*** Block opens ***

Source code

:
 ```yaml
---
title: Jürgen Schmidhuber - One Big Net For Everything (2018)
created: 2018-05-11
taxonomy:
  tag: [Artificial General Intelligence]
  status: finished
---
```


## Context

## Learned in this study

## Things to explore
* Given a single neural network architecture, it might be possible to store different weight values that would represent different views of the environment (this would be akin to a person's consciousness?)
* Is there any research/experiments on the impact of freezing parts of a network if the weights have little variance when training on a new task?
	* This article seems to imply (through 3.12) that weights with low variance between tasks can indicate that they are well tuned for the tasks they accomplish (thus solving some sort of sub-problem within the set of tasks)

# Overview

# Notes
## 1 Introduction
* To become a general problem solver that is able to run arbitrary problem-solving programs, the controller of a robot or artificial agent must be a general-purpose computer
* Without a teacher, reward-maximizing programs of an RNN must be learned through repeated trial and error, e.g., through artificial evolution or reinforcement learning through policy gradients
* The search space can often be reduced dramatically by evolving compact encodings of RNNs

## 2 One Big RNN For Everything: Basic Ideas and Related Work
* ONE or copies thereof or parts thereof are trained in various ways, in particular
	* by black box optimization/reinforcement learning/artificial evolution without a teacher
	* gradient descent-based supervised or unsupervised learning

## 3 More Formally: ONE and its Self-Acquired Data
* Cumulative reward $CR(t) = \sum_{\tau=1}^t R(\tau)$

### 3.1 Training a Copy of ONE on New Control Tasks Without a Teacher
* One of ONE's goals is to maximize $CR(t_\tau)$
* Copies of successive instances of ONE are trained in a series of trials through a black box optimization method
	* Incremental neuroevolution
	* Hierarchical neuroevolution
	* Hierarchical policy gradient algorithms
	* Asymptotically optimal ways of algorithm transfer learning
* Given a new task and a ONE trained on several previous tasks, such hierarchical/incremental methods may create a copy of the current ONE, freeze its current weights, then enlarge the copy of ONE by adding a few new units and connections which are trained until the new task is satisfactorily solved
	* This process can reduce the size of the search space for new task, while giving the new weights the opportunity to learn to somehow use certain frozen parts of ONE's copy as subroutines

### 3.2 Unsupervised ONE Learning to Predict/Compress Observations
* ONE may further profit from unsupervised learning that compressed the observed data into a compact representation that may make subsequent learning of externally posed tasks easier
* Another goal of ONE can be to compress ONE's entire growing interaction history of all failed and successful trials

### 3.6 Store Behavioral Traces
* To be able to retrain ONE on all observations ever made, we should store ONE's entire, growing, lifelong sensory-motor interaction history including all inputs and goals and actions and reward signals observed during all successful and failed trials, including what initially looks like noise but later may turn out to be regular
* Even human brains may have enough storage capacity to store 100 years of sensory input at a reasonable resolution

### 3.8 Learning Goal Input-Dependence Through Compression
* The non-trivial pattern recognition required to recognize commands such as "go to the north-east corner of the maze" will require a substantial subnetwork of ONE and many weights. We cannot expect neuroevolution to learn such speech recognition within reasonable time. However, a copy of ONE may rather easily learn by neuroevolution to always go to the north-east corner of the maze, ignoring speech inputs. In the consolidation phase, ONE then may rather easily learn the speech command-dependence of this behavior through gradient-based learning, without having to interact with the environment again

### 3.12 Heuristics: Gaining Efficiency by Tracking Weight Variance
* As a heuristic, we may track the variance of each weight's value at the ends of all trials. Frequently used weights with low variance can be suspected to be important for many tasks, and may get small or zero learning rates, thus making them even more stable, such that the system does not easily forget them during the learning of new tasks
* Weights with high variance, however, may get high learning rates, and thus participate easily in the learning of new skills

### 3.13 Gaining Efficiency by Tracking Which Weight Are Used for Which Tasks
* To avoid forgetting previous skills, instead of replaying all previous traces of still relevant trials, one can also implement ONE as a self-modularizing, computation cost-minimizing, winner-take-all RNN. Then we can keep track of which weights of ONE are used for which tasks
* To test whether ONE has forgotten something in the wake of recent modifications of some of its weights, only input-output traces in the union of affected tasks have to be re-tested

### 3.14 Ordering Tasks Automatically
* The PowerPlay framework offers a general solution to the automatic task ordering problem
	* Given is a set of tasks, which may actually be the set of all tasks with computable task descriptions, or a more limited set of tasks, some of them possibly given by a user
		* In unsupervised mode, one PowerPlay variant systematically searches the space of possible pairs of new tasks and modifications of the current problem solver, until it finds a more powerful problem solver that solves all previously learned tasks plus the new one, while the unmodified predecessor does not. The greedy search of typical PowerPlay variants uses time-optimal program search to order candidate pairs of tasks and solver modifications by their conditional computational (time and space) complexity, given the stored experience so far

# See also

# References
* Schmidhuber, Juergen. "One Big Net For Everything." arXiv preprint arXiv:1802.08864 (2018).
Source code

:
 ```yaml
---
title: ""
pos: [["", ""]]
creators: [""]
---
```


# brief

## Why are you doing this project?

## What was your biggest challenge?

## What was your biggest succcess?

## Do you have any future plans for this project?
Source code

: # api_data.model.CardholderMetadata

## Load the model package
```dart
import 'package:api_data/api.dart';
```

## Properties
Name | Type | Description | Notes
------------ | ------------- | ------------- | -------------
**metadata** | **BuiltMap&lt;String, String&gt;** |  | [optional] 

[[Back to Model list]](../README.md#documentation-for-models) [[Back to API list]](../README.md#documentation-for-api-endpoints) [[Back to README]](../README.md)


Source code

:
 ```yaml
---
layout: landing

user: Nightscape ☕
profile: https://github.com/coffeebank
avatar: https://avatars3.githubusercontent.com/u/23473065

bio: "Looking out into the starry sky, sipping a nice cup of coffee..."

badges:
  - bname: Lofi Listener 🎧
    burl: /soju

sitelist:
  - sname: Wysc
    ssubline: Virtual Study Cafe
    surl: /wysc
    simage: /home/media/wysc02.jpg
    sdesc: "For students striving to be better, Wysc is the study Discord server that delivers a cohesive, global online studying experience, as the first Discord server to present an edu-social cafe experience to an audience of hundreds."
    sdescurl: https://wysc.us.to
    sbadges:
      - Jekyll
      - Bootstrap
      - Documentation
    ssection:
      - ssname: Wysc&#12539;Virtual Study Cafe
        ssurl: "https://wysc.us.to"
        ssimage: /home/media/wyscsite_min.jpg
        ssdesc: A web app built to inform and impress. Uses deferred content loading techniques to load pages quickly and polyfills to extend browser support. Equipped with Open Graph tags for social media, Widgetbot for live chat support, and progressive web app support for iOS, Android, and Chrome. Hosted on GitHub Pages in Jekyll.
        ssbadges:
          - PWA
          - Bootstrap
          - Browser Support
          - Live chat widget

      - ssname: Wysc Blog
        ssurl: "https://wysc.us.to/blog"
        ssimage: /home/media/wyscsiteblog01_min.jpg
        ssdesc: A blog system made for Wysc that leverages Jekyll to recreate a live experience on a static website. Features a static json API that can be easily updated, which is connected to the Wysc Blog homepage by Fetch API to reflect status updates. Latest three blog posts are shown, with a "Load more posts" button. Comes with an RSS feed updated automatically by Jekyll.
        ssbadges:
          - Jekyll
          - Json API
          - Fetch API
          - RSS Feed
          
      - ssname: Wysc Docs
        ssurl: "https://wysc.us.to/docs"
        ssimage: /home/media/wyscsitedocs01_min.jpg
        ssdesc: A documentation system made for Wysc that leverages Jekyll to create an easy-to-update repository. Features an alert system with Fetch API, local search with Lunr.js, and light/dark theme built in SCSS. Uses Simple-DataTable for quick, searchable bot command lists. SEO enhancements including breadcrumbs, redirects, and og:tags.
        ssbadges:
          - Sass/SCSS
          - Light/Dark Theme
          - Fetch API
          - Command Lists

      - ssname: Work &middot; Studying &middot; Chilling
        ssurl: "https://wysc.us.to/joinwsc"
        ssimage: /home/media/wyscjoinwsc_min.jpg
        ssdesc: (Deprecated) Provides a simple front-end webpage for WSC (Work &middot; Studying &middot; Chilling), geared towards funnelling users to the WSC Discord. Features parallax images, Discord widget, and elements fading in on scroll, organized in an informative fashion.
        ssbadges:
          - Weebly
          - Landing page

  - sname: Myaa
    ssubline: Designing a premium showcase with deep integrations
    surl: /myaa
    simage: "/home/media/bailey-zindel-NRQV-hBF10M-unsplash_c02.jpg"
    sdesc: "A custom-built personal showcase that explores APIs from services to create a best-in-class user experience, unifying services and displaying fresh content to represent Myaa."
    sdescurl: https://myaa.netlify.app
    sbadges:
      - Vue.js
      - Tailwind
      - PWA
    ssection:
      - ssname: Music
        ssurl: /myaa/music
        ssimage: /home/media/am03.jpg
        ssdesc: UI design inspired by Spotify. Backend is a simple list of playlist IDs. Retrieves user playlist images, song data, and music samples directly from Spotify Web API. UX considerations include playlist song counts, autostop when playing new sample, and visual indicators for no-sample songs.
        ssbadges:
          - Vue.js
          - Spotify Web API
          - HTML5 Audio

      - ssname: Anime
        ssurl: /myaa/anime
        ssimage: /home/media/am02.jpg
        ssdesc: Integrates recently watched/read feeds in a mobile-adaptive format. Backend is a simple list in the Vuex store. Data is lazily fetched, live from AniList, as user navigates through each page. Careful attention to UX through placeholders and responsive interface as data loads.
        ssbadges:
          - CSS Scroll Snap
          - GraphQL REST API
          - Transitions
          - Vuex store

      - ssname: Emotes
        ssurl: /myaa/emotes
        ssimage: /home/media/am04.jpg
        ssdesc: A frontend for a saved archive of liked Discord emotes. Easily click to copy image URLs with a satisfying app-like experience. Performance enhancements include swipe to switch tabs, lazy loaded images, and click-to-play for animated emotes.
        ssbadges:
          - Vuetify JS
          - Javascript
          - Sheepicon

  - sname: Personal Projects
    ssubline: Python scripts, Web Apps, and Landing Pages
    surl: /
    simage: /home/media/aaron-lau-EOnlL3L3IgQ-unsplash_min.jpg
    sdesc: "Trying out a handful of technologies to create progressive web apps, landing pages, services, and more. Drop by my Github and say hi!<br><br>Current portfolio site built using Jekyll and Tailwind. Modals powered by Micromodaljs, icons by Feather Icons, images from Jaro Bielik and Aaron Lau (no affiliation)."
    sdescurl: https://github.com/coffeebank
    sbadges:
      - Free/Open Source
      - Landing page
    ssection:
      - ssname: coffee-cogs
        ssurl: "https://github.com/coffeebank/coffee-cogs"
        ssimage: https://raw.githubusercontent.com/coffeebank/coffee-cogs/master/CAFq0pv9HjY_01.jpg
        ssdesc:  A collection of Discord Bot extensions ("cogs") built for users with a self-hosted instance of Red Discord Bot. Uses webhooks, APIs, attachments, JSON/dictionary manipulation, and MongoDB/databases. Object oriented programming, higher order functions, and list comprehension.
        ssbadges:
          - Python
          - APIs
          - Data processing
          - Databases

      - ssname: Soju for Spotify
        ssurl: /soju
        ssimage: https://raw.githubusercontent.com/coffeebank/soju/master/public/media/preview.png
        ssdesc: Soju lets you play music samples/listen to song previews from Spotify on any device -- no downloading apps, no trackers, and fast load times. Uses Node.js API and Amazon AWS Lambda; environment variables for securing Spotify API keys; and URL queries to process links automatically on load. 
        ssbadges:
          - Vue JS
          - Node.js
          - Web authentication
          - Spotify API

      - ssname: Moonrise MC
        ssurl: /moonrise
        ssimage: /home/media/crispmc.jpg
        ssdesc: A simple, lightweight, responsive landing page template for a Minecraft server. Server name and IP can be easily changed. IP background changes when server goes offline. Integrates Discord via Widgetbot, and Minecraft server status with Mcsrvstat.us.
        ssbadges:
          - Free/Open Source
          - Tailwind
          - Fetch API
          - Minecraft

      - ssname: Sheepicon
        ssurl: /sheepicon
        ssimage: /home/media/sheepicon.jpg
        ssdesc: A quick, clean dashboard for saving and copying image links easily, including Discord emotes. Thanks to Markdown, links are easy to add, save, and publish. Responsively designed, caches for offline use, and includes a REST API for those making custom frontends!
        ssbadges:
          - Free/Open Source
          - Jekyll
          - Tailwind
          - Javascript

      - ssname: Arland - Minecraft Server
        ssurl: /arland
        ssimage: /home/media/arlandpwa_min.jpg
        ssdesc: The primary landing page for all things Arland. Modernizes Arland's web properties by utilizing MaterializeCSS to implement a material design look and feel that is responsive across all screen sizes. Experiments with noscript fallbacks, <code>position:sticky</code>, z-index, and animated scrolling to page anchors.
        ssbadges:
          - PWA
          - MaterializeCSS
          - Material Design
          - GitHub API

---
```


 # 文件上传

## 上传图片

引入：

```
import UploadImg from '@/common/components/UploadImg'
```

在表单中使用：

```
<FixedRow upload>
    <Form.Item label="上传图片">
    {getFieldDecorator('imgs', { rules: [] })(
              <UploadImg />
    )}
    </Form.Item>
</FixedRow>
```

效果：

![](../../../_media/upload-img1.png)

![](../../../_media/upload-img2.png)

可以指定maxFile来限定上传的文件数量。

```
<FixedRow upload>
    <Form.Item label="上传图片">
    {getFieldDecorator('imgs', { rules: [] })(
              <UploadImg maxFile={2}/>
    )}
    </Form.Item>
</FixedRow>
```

*** Block closes ***

*To do:* The word "black" may occur in lines of the data above; say how many lines hold it, giving only the number.

*Result:* 2